Phoebe se volvió, sobresaltada.
Fox se sintió irritado por un momento. No era un sentimiento racional, sólo la sensación de que algo… no estaba bien. Primero se mostraba cariñosa y luego, de repente, parecía a la defensiva.
Y había algo… algo que no podría explicar. Algo que estaba pasando entre ellos… como cenizas que pudieran volverse carbones encendidos cuando se removían.
Y tenía la impresión de que Phoebe también sentía algo por él. Algo sexual. O quizá algo más importante. Y eso no podía ser porque por ahora, y en el futuro inmediato, no estaba en condiciones de cuidar de nadie.
De modo que al hacer eso quizá había querido asustarla. O molestarla.
A saber. Su cerebro llevaba meses sin funcionar apropiadamente.
Pero cuando la tomó por la cintura, cuando se volvió hacia él, cuando vio el brillo de sus ojos… supo que iba a besarla.
Sabía que el beso estaba llegando.
Y entonces…
Entonces lo hizo.
Besó aquella boca suave, generosa, sexy.
¿Quién habría adivinado que sería una explosión? Quizá hacía tiempo que no la besaba nadie. A lo mejor estaba ovulando. A lo mejor le gustaba de verdad… bueno, esta última teoría no parecía muy creíble. Los hombres Lockwood solían ser imanes para las mujeres, Fox incluido, pero él había perdido esa habilidad al tener el cuerpo lleno de cicatrices.
Pero maldición…
Ella lo encendía, aunque, no pudiera explicar por qué.
Phoebe enredó los brazos en su cuello. Su boca se plegó a la suya, moviéndose, comunicándole su anhelo. Comunicándole deseo. De repente, sus pechos se aplastaban contra su torso…

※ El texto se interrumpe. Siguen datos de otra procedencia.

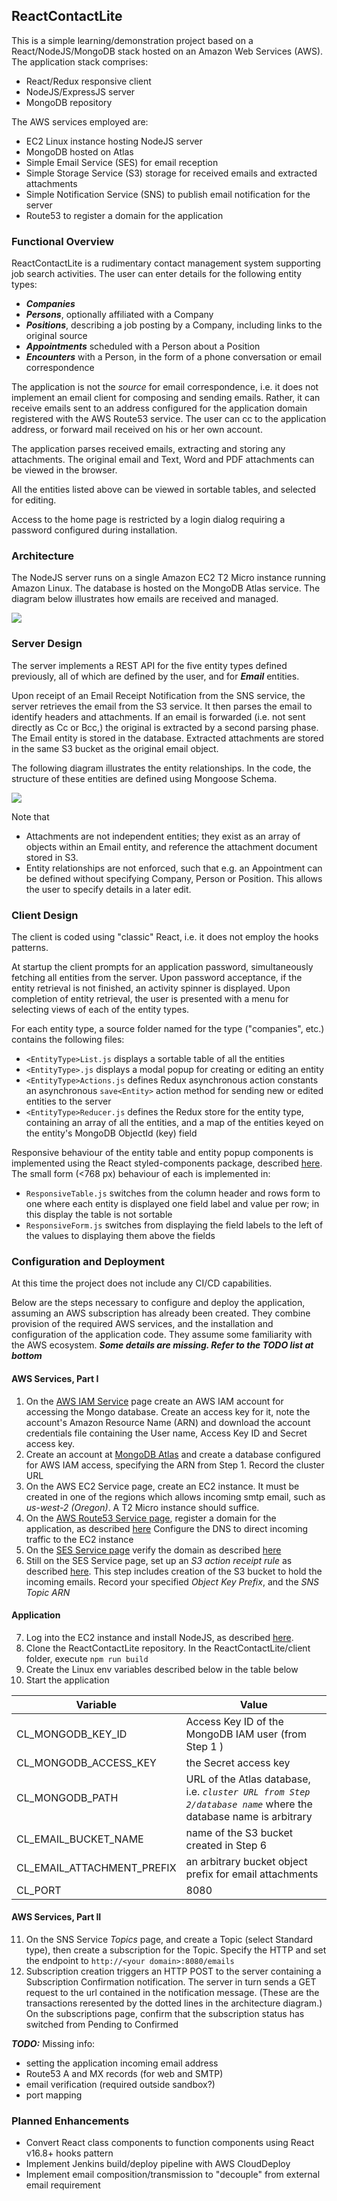 ## ReactContactLite

This is a simple learning/demonstration project based on a React/NodeJS/MongoDB stack hosted on an Amazon Web Services (AWS). The application stack comprises:

- React/Redux responsive client
- NodeJS/ExpressJS server
- MongoDB repository

The AWS services employed are:

- EC2 Linux instance hosting NodeJS server
- MongoDB hosted on Atlas
- Simple Email Service (SES) for email reception
- Simple Storage Service (S3) storage for received emails and extracted attachments
- Simple Notification Service (SNS) to publish email notification for the server
- Route53 to register a domain for the application

### Functional Overview

ReactContactLite is a rudimentary contact management system supporting job search activities. The user can enter details for the following entity types:

- ***Companies***
- ***Persons***, optionally affiliated with a Company
- ***Positions***, describing a job posting by a Company, including links to the original source
- ***Appointments*** scheduled with a Person about a Position
- ***Encounters*** with a Person, in the form of a phone conversation or email correspondence

The application is not the *source* for email correspondence, i.e. it does not implement an email client for composing and sending emails. Rather, it can receive emails sent to an address configured for the application domain registered with the AWS Route53 service. The user can cc to the application address, or forward mail received on his or her own account. 

The application parses received emails, extracting and storing any attachments. The original email and Text, Word and PDF attachments can be viewed in the browser.

All the entities listed above can be viewed in sortable tables, and selected for editing.

Access to the home page is restricted by a login dialog requiring a password configured during installation. 

### Architecture

The NodeJS server runs on a single Amazon EC2 T2 Micro instance running Amazon Linux. The database is hosted on the MongoDB Atlas service. The diagram below illustrates how emails are received and managed.

![](https://github.com/rtthomas/ReactContactLite/blob/master/documents/ReactcontactLite.gif)

### Server Design

The server implements a REST API for the five entity types defined previously, all of which are defined by the user, and for ***Email*** entities. 

Upon receipt of an Email Receipt Notification from the SNS service, the server retrieves the email from the S3 service. It then parses the email to identify headers and attachments. If an email is forwarded (i.e. not sent directly as Cc or Bcc,) the original is extracted by a second parsing phase. The Email entity is stored in the database. Extracted attachments are stored in the same S3 bucket as the original email object.

The following diagram illustrates the entity relationships. In the code, the structure of these entities are defined using Mongoose Schema.

![](https://github.com/rtthomas/ReactContactLite/blob/master/documents/Entity-Relationship.gif)

Note that
- Attachments are not independent entities; they exist as an array of objects within an Email entity, and reference the attachment document stored in S3.
- Entity relationships are not enforced, such that e.g. an Appointment can be defined without specifying Company, Person or Position. This allows the user to specify details in a later edit. 

### Client Design

The client is coded using "classic" React, i.e. it does not employ the hooks patterns. 

At startup the client prompts for an application password, simultaneously fetching all entities from the server. Upon password acceptance, if the entity retrieval is not finished, an activity spinner is displayed. Upon completion of entity retrieval, the user is presented with a menu for selecting views of each of the entity types.

For each entity type, a source folder named for the type ("companies", etc.) contains the following files:
- `<EntityType>List.js` displays a sortable table of all the entities
- `<EntityType>.js` displays a modal popup for creating or editing an entity
- `<EntityType>Actions.js` defines Redux asynchronous action constants an asynchronous `save<Entity>` action method for sending new or edited entities to the server
- `<EntityType>Reducer.js` defines the Redux store for the entity type, containing an array of all the entities, and a map of the entities keyed on the entity's MongoDB ObjectId (key) field

Responsive behaviour of the entity table and entity popup components is implemented using the React styled-components package, described [here](https://styled-components.com/docs). The small form (<768 px) behaviour of each is implemented in:
- `ResponsiveTable.js` switches from the column header and rows form to one where each entity is displayed one field label and value per row; in this display the table is not sortable
- `ResponsiveForm.js` switches from displaying the field labels to the left of the values to displaying them above the fields

### Configuration and Deployment

At this time the project does not include any CI/CD capabilities. 

  

Below are the steps necessary to configure and deploy the application, assuming an AWS subscription has already been created. They combine provision of the required AWS services, and the installation and configuration of the application code. They assume some familiarity with the AWS ecosystem. ***Some details are missing. Refer to the TODO list at bottom***

#### AWS Services, Part I

1. On the [AWS IAM Service](https://console.aws.amazon.com/iam/home?region=us-west-2#/home) page create an AWS IAM account for accessing the Mongo database. Create an access key for it, note the account's Amazon Resource Name (ARN) and download the account credentials file containing the User name, Access Key ID and Secret access key.
2. Create an account at [MongoDB Atlas](https://www.mongodb.com/cloud/atlas) and create a database configured for AWS IAM access, specifying the ARN from Step 1. Record the cluster URL
3. On the AWS EC2 Service page, create an EC2 instance. It must be created in one of the regions which allows incoming smtp email, such as *us-west-2 (Oregon)*. A T2 Micro instance should suffice. 
4. On the [AWS Route53 Service page](https://console.aws.amazon.com/route53/home#DomainListing:), register a domain for the application, as described [here](https://docs.aws.amazon.com/Route53/latest/DeveloperGuide/registrar.html) Configure the DNS to direct incoming traffic to the EC2 instance 
5. On the [SES Service page](https://us-west-2.console.aws.amazon.com/ses/home?region=us-west-2#home:) verify the domain as described [here](https://docs.aws.amazon.com/ses/latest/DeveloperGuide/receiving-email-getting-started-verify.html) 
6. Still on the SES Service page, set up an *S3 action receipt rule* as described [here](https://docs.aws.amazon.com/ses/latest/DeveloperGuide/receiving-email-action-s3.html). This step includes creation of the S3 bucket to hold the incoming emails. Record your specified *Object Key Prefix*, and the *SNS Topic ARN*

#### Application 
7. Log into the EC2 instance and install NodeJS, as described [here](https://docs.aws.amazon.com/sdk-for-javascript/v2/developer-guide/setting-up-node-on-ec2-instance.html).
8. Clone the ReactContactLite repository. In the ReactContactLite/client folder, execute `npm run build`
9. Create the Linux env variables described below in the table below
10. Start the application

Variable | Value 
--- | --- 
CL_MONGODB_KEY_ID | Access Key ID of the MongoDB IAM user (from Step 1 )
CL_MONGODB_ACCESS_KEY  | the Secret access key
CL_MONGODB_PATH  | URL of the Atlas database, i.e. *`cluster URL from Step 2/database name`* where the database name is arbitrary
CL_EMAIL_BUCKET_NAME  | name of the S3 bucket created in Step 6
CL_EMAIL_ATTACHMENT_PREFIX | an arbitrary bucket object prefix for email attachments
CL_PORT | 8080 

#### AWS Services, Part II

11. On the SNS Service *Topics* page, and create a Topic (select Standard type), then create a subscription for the Topic. Specify the HTTP and set the endpoint to `http://<your domain>:8080/emails`
12. Subscription creation triggers an HTTP POST to the server containing a Subscription Confirmation notification. The server in turn sends a GET request to the url contained in the notification message. (These are the transactions reresented by the dotted lines in the architecture diagram.) On the subscriptions page, confirm that the subscription status has switched from Pending to Confirmed
   
***TODO:*** Missing info:
- setting the application incoming email address
- Route53 A and MX records (for web and SMTP)
- email verification (required outside sandbox?)
- port mapping
   
### Planned Enhancements 
- Convert React class components to function components using React v16.8+ hooks pattern
- Implement Jenkins build/deploy pipeline with AWS CloudDeploy
- Implement email composition/transmission to "decouple" from external email requirement  
   

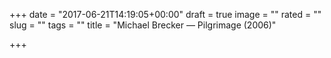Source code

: +++
date = "2017-06-21T14:19:05+00:00"
draft = true
image = ""
rated = ""
slug = ""
tags = ""
title = "Michael Brecker — Pilgrimage (2006)"

+++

La sábana en la que iba envuelto dejó de luchar contra la gravedad y cayó al suelo. Sabía que no podría estar de pie mucho tiempo, no sólo por la pierna herida sino porque toda la sangre de su cuerpo estaba por debajo de la cintura.
Tomó su cara entre las manos, sujetándola mientras intentaba entender cómo un beso se había convertido en el Armagedón. Le dio otro beso para descubrirlo, ya que el primero había despertado tantas preguntas y contestado ninguna. Después de un tercero, perdió la cabeza.
Desde que sufrió el accidente, no había habido mujeres en su vida. Fox pensaba que el amor y el sexo habían desaparecido de su vida indefinidamente. ¿Cómo iba a saber que esa privación lo estaba volviendo loco? ¿O que lo preocupaba saber si su cuerpo podría seguir funcionando con normalidad?
Así era.
«Charlie», suelto, se movía como el rabo de un cachorro, empujando contra el abdomen de Phoebe con desinhibido entusiasmo. Ella era bajita. Muy bajita. Si tuviera fuerza, podría haberla tomado en brazos y… pero si lo hacía caerían los dos al suelo.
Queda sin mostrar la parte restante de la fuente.